## [Exercise prompt]
Respond with the count alone after checking every line in the material below for "deployed".

## [Records shown]
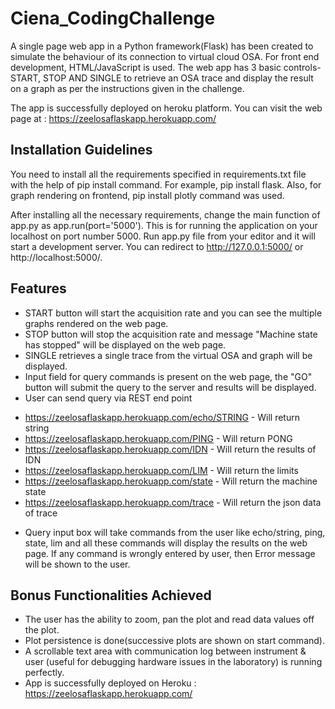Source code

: # Ciena_CodingChallenge

A single page web app in a Python framework(Flask) has been created to simulate the behaviour of its connection to virtual cloud OSA. For front end development, HTML/JavaScript is used. The web app has 3 basic controls- START, STOP AND SINGLE to retrieve an OSA trace and display the result on a graph as per the instructions given in the challenge.

The app is successfully deployed on heroku platform. You can visit the web page at : https://zeelosaflaskapp.herokuapp.com/


## Installation Guidelines

You need to install all the requirements specified in requirements.txt file with the help of pip install command. For example, pip install flask. Also, for graph rendering on frontend, pip install plotly command was used.

After installing all the necessary requirements, change the main function of app.py as app.run(port='5000'). This is for running the application on your localhost on port number 5000. Run app.py file from your editor and it will start a development server. You can redirect to http://127.0.0.1:5000/ or http://localhost:5000/. 

## Features

* START button will start the acquisition rate and you can see the multiple graphs rendered on the web page.
* STOP button will stop the acquisition rate and message "Machine state has stopped" will be displayed on the web page.
* SINGLE retrieves a single trace from the virtual OSA and graph will be displayed.
* Input field for query commands is present on the web page, the "GO" button will submit the query to the server and results will be displayed.
* User can send query via REST end point 
- https://zeelosaflaskapp.herokuapp.com/echo/STRING - Will return string
- https://zeelosaflaskapp.herokuapp.com/PING  - Will return PONG
- https://zeelosaflaskapp.herokuapp.com/IDN - Will return the results of IDN
- https://zeelosaflaskapp.herokuapp.com/LIM - Will return the limits 
- https://zeelosaflaskapp.herokuapp.com/state - Will return the machine state
- https://zeelosaflaskapp.herokuapp.com/trace - Will return the json data of trace
 
 * Query input box will take commands from the user like echo/string, ping, state, lim and all these commands will display the results on the web page. If any command is wrongly entered by user, then Error message will be shown to the user.
 
## Bonus Functionalities Achieved

* The user has the ability to zoom, pan the plot and read data values off the plot.
* Plot persistence is done(successive plots are shown on start command).
* A scrollable text area with communication log between instrument & user (useful for debugging hardware issues in the laboratory) is   running perfectly.
* App is successfully deployed on Heroku : https://zeelosaflaskapp.herokuapp.com/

## [Answer to the problem]
2